[Work instruction]
Retype all of the listing exactly, passing over any picture you find.

[Data extracts]
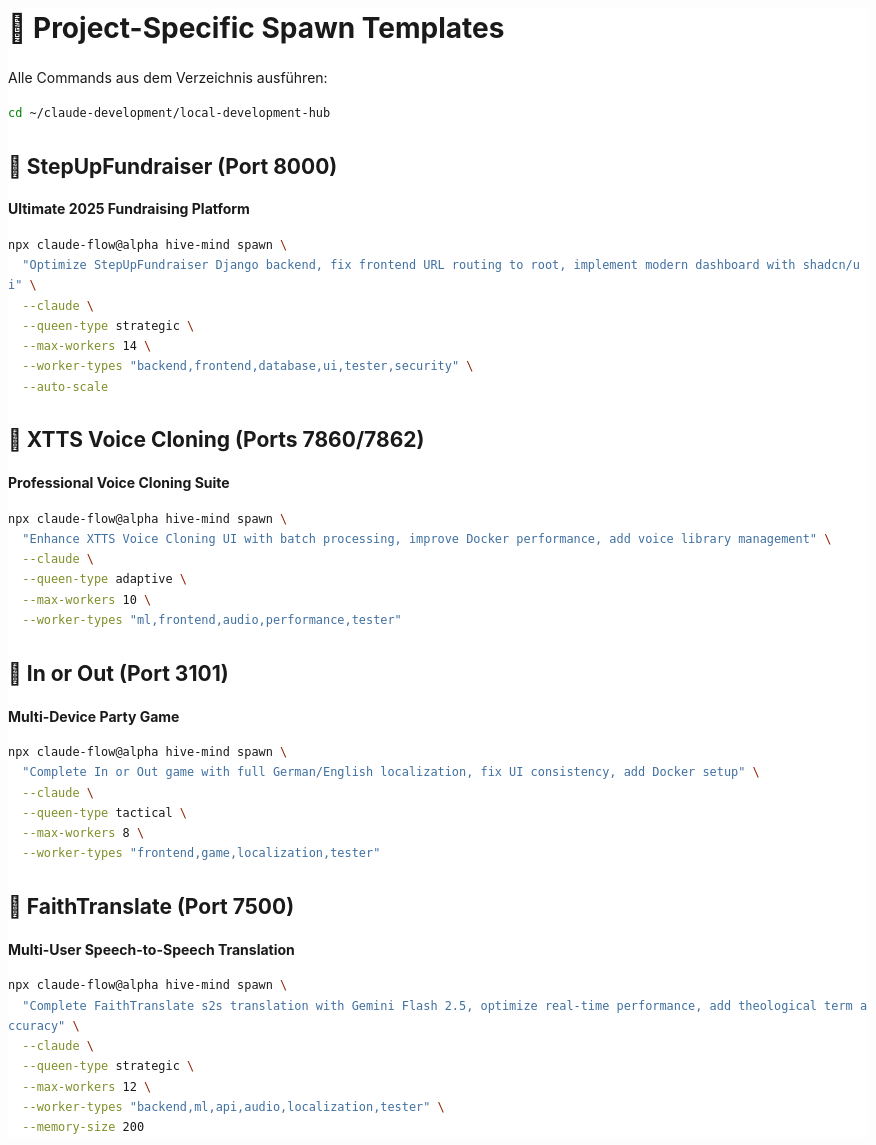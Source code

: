 # 🚀 Project-Specific Spawn Templates

Alle Commands aus dem Verzeichnis ausführen:
```bash
cd ~/claude-development/local-development-hub
```

## 🎯 StepUpFundraiser (Port 8000)
**Ultimate 2025 Fundraising Platform**
```bash
npx claude-flow@alpha hive-mind spawn \
  "Optimize StepUpFundraiser Django backend, fix frontend URL routing to root, implement modern dashboard with shadcn/ui" \
  --claude \
  --queen-type strategic \
  --max-workers 14 \
  --worker-types "backend,frontend,database,ui,tester,security" \
  --auto-scale
```

## 🎤 XTTS Voice Cloning (Ports 7860/7862)
**Professional Voice Cloning Suite**
```bash
npx claude-flow@alpha hive-mind spawn \
  "Enhance XTTS Voice Cloning UI with batch processing, improve Docker performance, add voice library management" \
  --claude \
  --queen-type adaptive \
  --max-workers 10 \
  --worker-types "ml,frontend,audio,performance,tester"
```

## 🎯 In or Out (Port 3101)
**Multi-Device Party Game**
```bash
npx claude-flow@alpha hive-mind spawn \
  "Complete In or Out game with full German/English localization, fix UI consistency, add Docker setup" \
  --claude \
  --queen-type tactical \
  --max-workers 8 \
  --worker-types "frontend,game,localization,tester"
```

## 🙏 FaithTranslate (Port 7500)
**Multi-User Speech-to-Speech Translation**
```bash
npx claude-flow@alpha hive-mind spawn \
  "Complete FaithTranslate s2s translation with Gemini Flash 2.5, optimize real-time performance, add theological term accuracy" \
  --claude \
  --queen-type strategic \
  --max-workers 12 \
  --worker-types "backend,ml,api,audio,localization,tester" \
  --memory-size 200
```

[Problem solution]
Source code

: # 🚀 Project-Specific Spawn Templates

Alle Commands aus dem Verzeichnis ausführen:
```bash
cd ~/claude-development/local-development-hub
```

## 🎯 StepUpFundraiser (Port 8000)
**Ultimate 2025 Fundraising Platform**
```bash
npx claude-flow@alpha hive-mind spawn \
  "Optimize StepUpFundraiser Django backend, fix frontend URL routing to root, implement modern dashboard with shadcn/ui" \
  --claude \
  --queen-type strategic \
  --max-workers 14 \
  --worker-types "backend,frontend,database,ui,tester,security" \
  --auto-scale
```

## 🎤 XTTS Voice Cloning (Ports 7860/7862)
**Professional Voice Cloning Suite**
```bash
npx claude-flow@alpha hive-mind spawn \
  "Enhance XTTS Voice Cloning UI with batch processing, improve Docker performance, add voice library management" \
  --claude \
  --queen-type adaptive \
  --max-workers 10 \
  --worker-types "ml,frontend,audio,performance,tester"
```

## 🎯 In or Out (Port 3101)
**Multi-Device Party Game**
```bash
npx claude-flow@alpha hive-mind spawn \
  "Complete In or Out game with full German/English localization, fix UI consistency, add Docker setup" \
  --claude \
  --queen-type tactical \
  --max-workers 8 \
  --worker-types "frontend,game,localization,tester"
```

## 🙏 FaithTranslate (Port 7500)
**Multi-User Speech-to-Speech Translation**
```bash
npx claude-flow@alpha hive-mind spawn \
  "Complete FaithTranslate s2s translation with Gemini Flash 2.5, optimize real-time performance, add theological term accuracy" \
  --claude \
  --queen-type strategic \
  --max-workers 12 \
  --worker-types "backend,ml,api,audio,localization,tester" \
  --memory-size 200
```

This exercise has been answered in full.